La partie « analyse » de sa thèse porte sur des récits migrants de filiation, de façon à ce que la partie recherche et la partie création soient intimement liées. Mme Nguyen analyse donc quatre romans contemporains qui croisent les thématiques de la migration et de la filiation : L’Énigme du retour de Dany Laferrière (paru en 2009) ; Ru de Kim Thúy (paru en 2010) ; Lumières de Pointe-Noire d’Alain Mabanckou (paru en 2013) et La Ballade d’Ali Baba de Catherine Mavrikakis (paru en 2014). Or, ces œuvres récentes proposent un nouveau regard sur la transmission générationnelle à travers l’expérience de l’exil. « Ces quatre romans s’éloignent de l’investigation sur les origines et déplacent cette quête identitaire en un processus de création. Les narrateurs traversent la crise que constitue l’exil grâce à l’humour, le jeu ou la mise en scène.
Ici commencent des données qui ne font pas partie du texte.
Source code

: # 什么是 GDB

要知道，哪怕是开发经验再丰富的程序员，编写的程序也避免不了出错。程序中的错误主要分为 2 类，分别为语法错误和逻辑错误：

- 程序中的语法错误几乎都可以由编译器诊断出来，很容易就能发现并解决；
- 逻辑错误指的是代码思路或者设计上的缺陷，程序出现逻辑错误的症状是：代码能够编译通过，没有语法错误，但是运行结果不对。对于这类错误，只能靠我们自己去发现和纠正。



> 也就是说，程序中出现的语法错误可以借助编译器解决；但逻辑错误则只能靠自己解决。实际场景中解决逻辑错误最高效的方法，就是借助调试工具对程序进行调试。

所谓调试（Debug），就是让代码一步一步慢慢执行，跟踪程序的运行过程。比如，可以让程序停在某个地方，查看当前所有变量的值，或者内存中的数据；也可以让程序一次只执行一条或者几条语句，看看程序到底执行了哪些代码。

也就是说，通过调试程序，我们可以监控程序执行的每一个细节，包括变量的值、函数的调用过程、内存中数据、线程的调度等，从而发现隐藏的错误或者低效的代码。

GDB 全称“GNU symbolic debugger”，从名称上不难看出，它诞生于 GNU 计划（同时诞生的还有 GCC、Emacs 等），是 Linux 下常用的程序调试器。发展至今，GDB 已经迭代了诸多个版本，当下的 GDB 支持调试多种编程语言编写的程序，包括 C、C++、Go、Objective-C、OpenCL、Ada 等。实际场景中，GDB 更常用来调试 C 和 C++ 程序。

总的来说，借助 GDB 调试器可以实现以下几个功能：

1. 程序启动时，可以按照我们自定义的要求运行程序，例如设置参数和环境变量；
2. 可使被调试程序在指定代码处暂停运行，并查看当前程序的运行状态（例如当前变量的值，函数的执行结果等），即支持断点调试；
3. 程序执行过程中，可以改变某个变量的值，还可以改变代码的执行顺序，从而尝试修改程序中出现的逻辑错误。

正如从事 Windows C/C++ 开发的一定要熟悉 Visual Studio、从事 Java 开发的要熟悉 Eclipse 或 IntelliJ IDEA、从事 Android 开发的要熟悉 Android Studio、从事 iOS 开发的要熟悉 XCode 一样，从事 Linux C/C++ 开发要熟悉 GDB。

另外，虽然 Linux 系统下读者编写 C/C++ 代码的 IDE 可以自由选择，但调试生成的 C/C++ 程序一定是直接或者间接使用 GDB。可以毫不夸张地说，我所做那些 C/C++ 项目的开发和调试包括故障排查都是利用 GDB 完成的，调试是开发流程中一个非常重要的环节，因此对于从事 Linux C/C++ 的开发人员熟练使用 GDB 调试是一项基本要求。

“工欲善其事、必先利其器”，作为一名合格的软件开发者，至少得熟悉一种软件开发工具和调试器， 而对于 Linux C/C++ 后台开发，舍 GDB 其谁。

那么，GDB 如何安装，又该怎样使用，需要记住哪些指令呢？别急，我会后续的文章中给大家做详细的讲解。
Chez Kim Thuy, la traversée de l’exil se fait grâce à l’émerveillement et la gratitude. Chez Laferrière, c’est sa capacité à traverser les frontières entre le visible et l’invisible, qui lui permet de passer de la pesanteur à la légèreté. On sent un véritable changement de regard sur la transmission générationnelle, qui passe d’une posture de revendication par rapport à ses ascendants à une envie d’en apprendre plus sur son histoire et sur l’histoire des siens, en la réécrivant. La transmission n’est pas uniquement la responsabilité des ascendants, mais plutôt une coresponsabilité, remarque-t-elle.
« Mes parents nous rappellent souvent, à mes frères et à moi, qu’ils n’auront pas d’argent à nous laisser en héritage, mais je crois qu’ils nous ont déjà légué la richesse de leur mémoire, qui nous permet de saisir la beauté d’une grappe de glycine, la fragilité d’un mot, la force de l’émerveillement. » (Ru de Kim Thúy, p. 50)
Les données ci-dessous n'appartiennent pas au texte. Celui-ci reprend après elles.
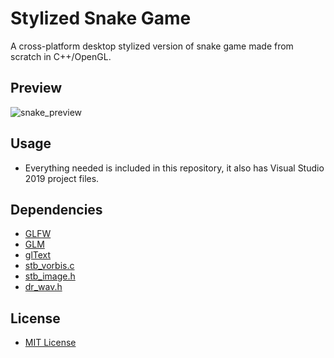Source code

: # Stylized Snake Game
A cross-platform desktop stylized version of snake game made from scratch in C++/OpenGL.

## Preview
![snake_preview](https://user-images.githubusercontent.com/6799254/69679342-8df2a780-10b0-11ea-9999-20b23b5791ba.gif)

## Usage
- Everything needed is included in this repository, it also has Visual Studio 2019 project files.

## Dependencies
- [GLFW](https://www.glfw.org/)
- [GLM](https://glm.g-truc.net/0.9.9/index.html)
- [glText](https://github.com/vallentin/glText)
- [stb_vorbis.c](https://github.com/nothings/stb/blob/master/stb_vorbis.c)
- [stb_image.h](https://github.com/nothings/stb/blob/master/stb_image.h)
- [dr_wav.h](https://github.com/mackron/dr_libs/blob/master/dr_wav.h)

## License
- [MIT License](https://github.com/M-Fatah/stylized_snake_game/blob/master/LICENSE)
Thuy Aurélie Nguyen participe activement à la vie littéraire et artistique du Bas-St-Laurent, par l’écriture de textes, par la participation à des spectacles littéraires et par l’animation d’ateliers et de tables rondes. Déjà détentrice d’une maîtrise en lettres modernes de l’Université Lumière Lyon 2, Thuy Aurélie Nguyen a aussi obtenu un baccalauréat en communication (relations humaines) de l’UQAR, une formation qui comprend une formation pratique axée sur l’intervention auprès des personnes en milieu organisé. « Mon travail en animation de groupe m’a mise en face de mon goût et de mon talent pour l’écriture. Mais c’est la possibilité de réaliser une thèse en création littéraire qui a fait en sorte que je décide de poursuivre mes études au doctorat », conclut-elle.